■ Directions for this task: Provide the number of lines in the material containing the word "size", with nothing added.
*** Block opens ***
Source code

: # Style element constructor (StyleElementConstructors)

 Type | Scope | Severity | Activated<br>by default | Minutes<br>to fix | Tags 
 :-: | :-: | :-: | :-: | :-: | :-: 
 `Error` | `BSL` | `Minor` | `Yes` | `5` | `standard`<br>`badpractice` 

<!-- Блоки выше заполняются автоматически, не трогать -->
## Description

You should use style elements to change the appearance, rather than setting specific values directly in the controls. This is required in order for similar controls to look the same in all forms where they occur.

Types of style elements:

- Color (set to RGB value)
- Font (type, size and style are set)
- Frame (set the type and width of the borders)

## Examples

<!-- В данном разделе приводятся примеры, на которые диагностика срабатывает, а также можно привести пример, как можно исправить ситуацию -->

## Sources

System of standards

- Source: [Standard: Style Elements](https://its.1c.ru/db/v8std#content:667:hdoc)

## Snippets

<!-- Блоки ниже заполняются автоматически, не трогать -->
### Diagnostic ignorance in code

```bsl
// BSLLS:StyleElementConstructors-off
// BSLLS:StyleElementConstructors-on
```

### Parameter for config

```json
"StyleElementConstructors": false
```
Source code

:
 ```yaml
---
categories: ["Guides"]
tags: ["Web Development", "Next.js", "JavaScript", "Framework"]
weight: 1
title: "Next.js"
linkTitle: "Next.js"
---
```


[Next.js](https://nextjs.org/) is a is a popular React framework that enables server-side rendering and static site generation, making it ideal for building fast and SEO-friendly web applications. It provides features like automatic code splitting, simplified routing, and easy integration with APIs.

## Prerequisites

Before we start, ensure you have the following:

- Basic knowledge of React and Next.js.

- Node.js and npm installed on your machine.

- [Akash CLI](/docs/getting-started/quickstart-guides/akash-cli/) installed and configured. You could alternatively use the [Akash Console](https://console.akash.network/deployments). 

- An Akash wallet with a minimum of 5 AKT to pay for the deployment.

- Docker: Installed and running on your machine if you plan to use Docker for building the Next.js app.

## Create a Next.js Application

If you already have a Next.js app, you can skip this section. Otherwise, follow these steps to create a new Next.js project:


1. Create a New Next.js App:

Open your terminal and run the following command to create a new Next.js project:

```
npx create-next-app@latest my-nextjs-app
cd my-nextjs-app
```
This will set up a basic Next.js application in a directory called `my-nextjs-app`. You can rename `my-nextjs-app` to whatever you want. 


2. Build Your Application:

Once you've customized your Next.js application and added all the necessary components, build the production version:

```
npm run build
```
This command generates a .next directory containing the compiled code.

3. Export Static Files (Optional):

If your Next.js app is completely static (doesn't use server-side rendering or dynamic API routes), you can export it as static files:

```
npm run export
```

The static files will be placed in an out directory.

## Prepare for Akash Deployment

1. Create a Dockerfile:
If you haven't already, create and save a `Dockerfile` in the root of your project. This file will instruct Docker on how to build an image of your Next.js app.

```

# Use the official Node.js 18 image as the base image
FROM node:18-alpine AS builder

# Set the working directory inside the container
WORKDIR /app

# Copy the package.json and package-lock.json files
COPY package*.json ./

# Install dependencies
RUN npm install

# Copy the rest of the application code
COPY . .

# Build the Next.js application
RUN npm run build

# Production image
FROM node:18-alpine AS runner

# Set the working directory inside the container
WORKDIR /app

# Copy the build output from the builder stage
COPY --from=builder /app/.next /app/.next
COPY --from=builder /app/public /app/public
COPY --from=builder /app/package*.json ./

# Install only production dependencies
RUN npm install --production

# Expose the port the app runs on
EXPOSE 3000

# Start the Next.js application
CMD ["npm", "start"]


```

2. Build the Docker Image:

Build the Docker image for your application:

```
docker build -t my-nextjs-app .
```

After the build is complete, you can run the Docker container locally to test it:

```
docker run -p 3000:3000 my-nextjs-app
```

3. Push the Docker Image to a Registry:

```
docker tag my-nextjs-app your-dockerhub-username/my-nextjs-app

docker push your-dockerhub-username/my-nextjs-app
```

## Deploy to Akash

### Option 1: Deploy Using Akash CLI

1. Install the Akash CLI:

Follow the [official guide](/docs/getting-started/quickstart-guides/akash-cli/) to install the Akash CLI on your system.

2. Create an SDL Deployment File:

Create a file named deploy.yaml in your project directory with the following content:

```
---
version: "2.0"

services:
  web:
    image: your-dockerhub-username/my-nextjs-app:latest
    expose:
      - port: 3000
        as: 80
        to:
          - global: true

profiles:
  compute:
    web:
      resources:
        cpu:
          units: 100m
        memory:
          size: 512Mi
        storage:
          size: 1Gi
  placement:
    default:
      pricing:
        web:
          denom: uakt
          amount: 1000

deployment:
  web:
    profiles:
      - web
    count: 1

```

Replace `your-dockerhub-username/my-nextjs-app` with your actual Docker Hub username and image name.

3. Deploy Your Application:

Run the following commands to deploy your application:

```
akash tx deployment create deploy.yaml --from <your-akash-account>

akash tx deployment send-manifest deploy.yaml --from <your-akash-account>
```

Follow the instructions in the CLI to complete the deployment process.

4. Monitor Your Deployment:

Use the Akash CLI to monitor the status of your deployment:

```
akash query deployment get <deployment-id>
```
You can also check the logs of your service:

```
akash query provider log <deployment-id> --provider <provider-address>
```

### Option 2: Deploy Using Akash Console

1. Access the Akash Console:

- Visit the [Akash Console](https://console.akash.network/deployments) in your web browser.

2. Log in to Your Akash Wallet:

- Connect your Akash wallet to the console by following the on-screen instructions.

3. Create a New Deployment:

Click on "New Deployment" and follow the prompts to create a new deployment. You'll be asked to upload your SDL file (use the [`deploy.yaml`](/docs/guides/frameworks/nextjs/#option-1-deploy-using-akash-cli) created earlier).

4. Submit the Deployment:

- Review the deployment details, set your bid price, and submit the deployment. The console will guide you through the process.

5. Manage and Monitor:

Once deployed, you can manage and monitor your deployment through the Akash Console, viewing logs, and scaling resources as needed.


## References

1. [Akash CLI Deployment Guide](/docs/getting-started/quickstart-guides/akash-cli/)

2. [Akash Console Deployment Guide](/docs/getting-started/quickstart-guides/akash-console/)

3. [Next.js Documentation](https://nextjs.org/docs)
*** Block closes ***
■ Result of the exercise: 3